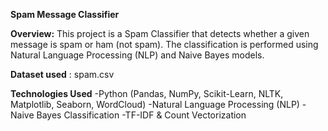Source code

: **Spam Message Classifier**

**Overview:**
This project is a Spam Classifier that detects whether a given message is spam or ham (not spam). 
The classification is performed using Natural Language Processing (NLP) and Naive Bayes models. 

**Dataset used** : spam.csv

**Technologies Used**
-Python (Pandas, NumPy, Scikit-Learn, NLTK, Matplotlib, Seaborn, WordCloud)
-Natural Language Processing (NLP)
-Naive Bayes Classification
-TF-IDF & Count Vectorization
::::
From the data above, copy out every line with the string "Processing" in it.

Task output
The classification is performed using Natural Language Processing (NLP) and Naive Bayes models. 
-Natural Language Processing (NLP)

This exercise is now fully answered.